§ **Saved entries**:
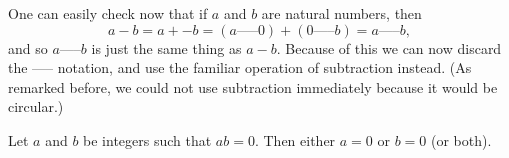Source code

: \begin{note}
    One can easily check now that if \(a\) and \(b\) are natural numbers, then
    \[
        a - b = a + -b = (a \text{-----} 0) + (0 \text{-----} b) = a \text{-----} b,
    \]
    and so \(a \text{-----} b\) is just the same thing as \(a - b\).
    Because of this we can now discard the ----- notation, and use the familiar operation of subtraction instead.
    (As remarked before, we could not use subtraction immediately because it would be circular.)
\end{note}

\begin{proposition}\label{4.1.8}
    Let \(a\) and \(b\) be integers such that \(ab = 0\).
    Then either \(a = 0\) or \(b = 0\) (or both).
\end{proposition}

§ **What the task asks**: If a line above holds the word "that", copy it.

§ **Output**:
    One can easily check now that if \(a\) and \(b\) are natural numbers, then
    Let \(a\) and \(b\) be integers such that \(ab = 0\).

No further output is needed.